RECORDED DATA ::
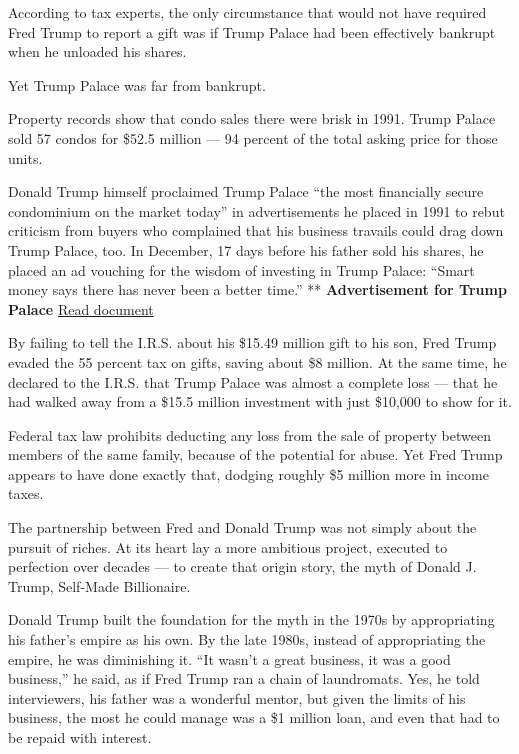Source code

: According to tax experts, the only circumstance that would not have
required Fred Trump to report a gift was if Trump Palace had been
effectively bankrupt when he unloaded his shares.

Yet Trump Palace was far from bankrupt.

Property records show that condo sales there were brisk in 1991. Trump
Palace sold 57 condos for \$52.5 million --- 94 percent of the total
asking price for those units.

Donald Trump himself proclaimed Trump Palace ``the most financially
secure condominium on the market today'' in advertisements he placed in
1991 to rebut criticism from buyers who complained that his business
travails could drag down Trump Palace, too. In December, 17 days before
his father sold his shares, he placed an ad vouching for the wisdom of
investing in Trump Palace: ``Smart money says there has never been a
better time.'' ** \textbf{Advertisement for Trump Palace}
\href{https://int.graylady3jvrrxbe.onion/data/documenthelper/128-trump-palace-nyt-ad/fd5972d9e5e9f6edcf53/optimized/full.pdf\#page=1}{Read
document}

By failing to tell the I.R.S. about his \$15.49 million gift to his son,
Fred Trump evaded the 55 percent tax on gifts, saving about \$8 million.
At the same time, he declared to the I.R.S. that Trump Palace was almost
a complete loss --- that he had walked away from a \$15.5 million
investment with just \$10,000 to show for it.

Federal tax law prohibits deducting any loss from the sale of property
between members of the same family, because of the potential for abuse.
Yet Fred Trump appears to have done exactly that, dodging roughly \$5
million more in income taxes.

The partnership between Fred and Donald Trump was not simply about the
pursuit of riches. At its heart lay a more ambitious project, executed
to perfection over decades --- to create that origin story, the myth of
Donald J. Trump, Self-Made Billionaire.

Donald Trump built the foundation for the myth in the 1970s by
appropriating his father's empire as his own. By the late 1980s, instead
of appropriating the empire, he was diminishing it. ``It wasn't a great
business, it was a good business,'' he said, as if Fred Trump ran a
chain of laundromats. Yes, he told interviewers, his father was a
wonderful mentor, but given the limits of his business, the most he
could manage was a \$1 million loan, and even that had to be repaid with
interest.

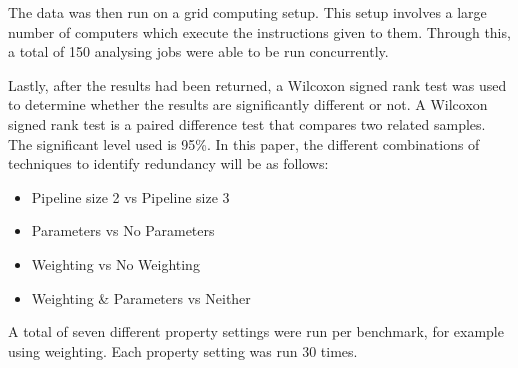 The data was then run on a grid computing setup. This setup involves a large number of computers which execute the instructions given to them. Through this, a total of 150 analysing jobs were able to be run concurrently.

Lastly, after the results had been returned, a Wilcoxon signed rank test was used to determine whether the results are significantly different or not. A Wilcoxon signed rank test is a paired difference test that compares two related samples. The significant level used is 95\%. In this paper, the different combinations of techniques to identify redundancy will be as follows:

\begin{itemize}
\item Pipeline size 2 vs Pipeline size 3
\item Parameters vs No Parameters
\item Weighting vs No Weighting
\item Weighting \& Parameters vs Neither
\end{itemize}

A total of seven different property settings were run per benchmark, for example using weighting. Each property setting was run 30 times.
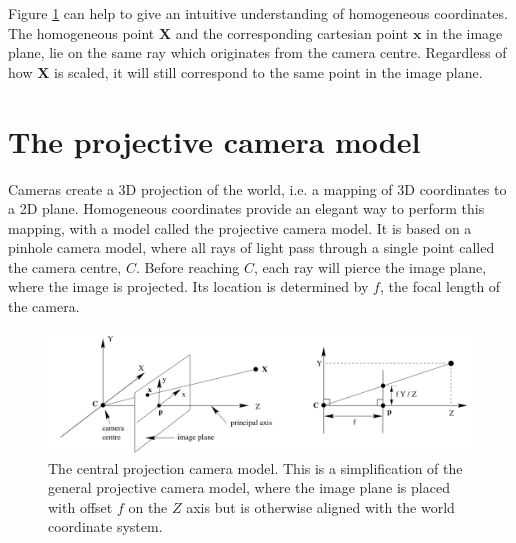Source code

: Figure \ref{fig:central_projection_camera} can help to give an intuitive understanding of homogeneous coordinates.
The homogeneous point $\textbf{X}$ and the corresponding cartesian point $\textbf{x}$ in the image plane, lie on the same ray which originates from the camera centre.
Regardless of how $\textbf{X}$ is scaled, it will still correspond to the same point in the image plane.

\section{The projective camera model}\label{camera-model}
Cameras create a 3D projection of the world, i.e. a mapping of 3D coordinates to a 2D plane.
Homogeneous coordinates provide an elegant way to perform this mapping, with a model called the projective camera model.
It is based on a pinhole camera model, where all rays of light pass through a single point called the camera centre, $C$. Before reaching $C$, each ray will pierce the image plane, where the image is projected.
Its location is determined by $f$, the focal length of the camera.

\begin{figure}
\begin{center}
\includegraphics[width=1.0\textwidth]{figures/central_projection_camera.png}
\end{center}
\caption{The central projection camera model. This is a simplification of the general projective camera model, where the image plane is placed with offset $f$ on the $Z$ axis but is otherwise aligned with the world coordinate system.}
\label{fig:central_projection_camera} %
\end{figure}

PROBLEM REQUIREMENTS ::
Every entry should be repeated verbatim, with the pictures left out.

EXERCISE RESULT ::
Source code

: According to tax experts, the only circumstance that would not have
required Fred Trump to report a gift was if Trump Palace had been
effectively bankrupt when he unloaded his shares.

Yet Trump Palace was far from bankrupt.

Property records show that condo sales there were brisk in 1991. Trump
Palace sold 57 condos for \$52.5 million --- 94 percent of the total
asking price for those units.

Donald Trump himself proclaimed Trump Palace ``the most financially
secure condominium on the market today'' in advertisements he placed in
1991 to rebut criticism from buyers who complained that his business
travails could drag down Trump Palace, too. In December, 17 days before
his father sold his shares, he placed an ad vouching for the wisdom of
investing in Trump Palace: ``Smart money says there has never been a
better time.'' ** \textbf{Advertisement for Trump Palace}
\href{https://int.graylady3jvrrxbe.onion/data/documenthelper/128-trump-palace-nyt-ad/fd5972d9e5e9f6edcf53/optimized/full.pdf\#page=1}{Read
document}

By failing to tell the I.R.S. about his \$15.49 million gift to his son,
Fred Trump evaded the 55 percent tax on gifts, saving about \$8 million.
At the same time, he declared to the I.R.S. that Trump Palace was almost
a complete loss --- that he had walked away from a \$15.5 million
investment with just \$10,000 to show for it.

Federal tax law prohibits deducting any loss from the sale of property
between members of the same family, because of the potential for abuse.
Yet Fred Trump appears to have done exactly that, dodging roughly \$5
million more in income taxes.

The partnership between Fred and Donald Trump was not simply about the
pursuit of riches. At its heart lay a more ambitious project, executed
to perfection over decades --- to create that origin story, the myth of
Donald J. Trump, Self-Made Billionaire.

Donald Trump built the foundation for the myth in the 1970s by
appropriating his father's empire as his own. By the late 1980s, instead
of appropriating the empire, he was diminishing it. ``It wasn't a great
business, it was a good business,'' he said, as if Fred Trump ran a
chain of laundromats. Yes, he told interviewers, his father was a
wonderful mentor, but given the limits of his business, the most he
could manage was a \$1 million loan, and even that had to be repaid with
interest.

 The data was then run on a grid computing setup. This setup involves a large number of computers which execute the instructions given to them. Through this, a total of 150 analysing jobs were able to be run concurrently.

Lastly, after the results had been returned, a Wilcoxon signed rank test was used to determine whether the results are significantly different or not. A Wilcoxon signed rank test is a paired difference test that compares two related samples. The significant level used is 95\%. In this paper, the different combinations of techniques to identify redundancy will be as follows:

\begin{itemize}
\item Pipeline size 2 vs Pipeline size 3
\item Parameters vs No Parameters
\item Weighting vs No Weighting
\item Weighting \& Parameters vs Neither
\end{itemize}

A total of seven different property settings were run per benchmark, for example using weighting. Each property setting was run 30 times.
Source code

: Figure \ref{fig:central_projection_camera} can help to give an intuitive understanding of homogeneous coordinates.
The homogeneous point $\textbf{X}$ and the corresponding cartesian point $\textbf{x}$ in the image plane, lie on the same ray which originates from the camera centre.
Regardless of how $\textbf{X}$ is scaled, it will still correspond to the same point in the image plane.

\section{The projective camera model}\label{camera-model}
Cameras create a 3D projection of the world, i.e. a mapping of 3D coordinates to a 2D plane.
Homogeneous coordinates provide an elegant way to perform this mapping, with a model called the projective camera model.
It is based on a pinhole camera model, where all rays of light pass through a single point called the camera centre, $C$. Before reaching $C$, each ray will pierce the image plane, where the image is projected.
Its location is determined by $f$, the focal length of the camera.

\begin{figure}
\begin{center}
\includegraphics[width=1.0\textwidth]{figures/central_projection_camera.png}
\end{center}
\caption{The central projection camera model. This is a simplification of the general projective camera model, where the image plane is placed with offset $f$ on the $Z$ axis but is otherwise aligned with the world coordinate system.}
\label{fig:central_projection_camera} %
\end{figure}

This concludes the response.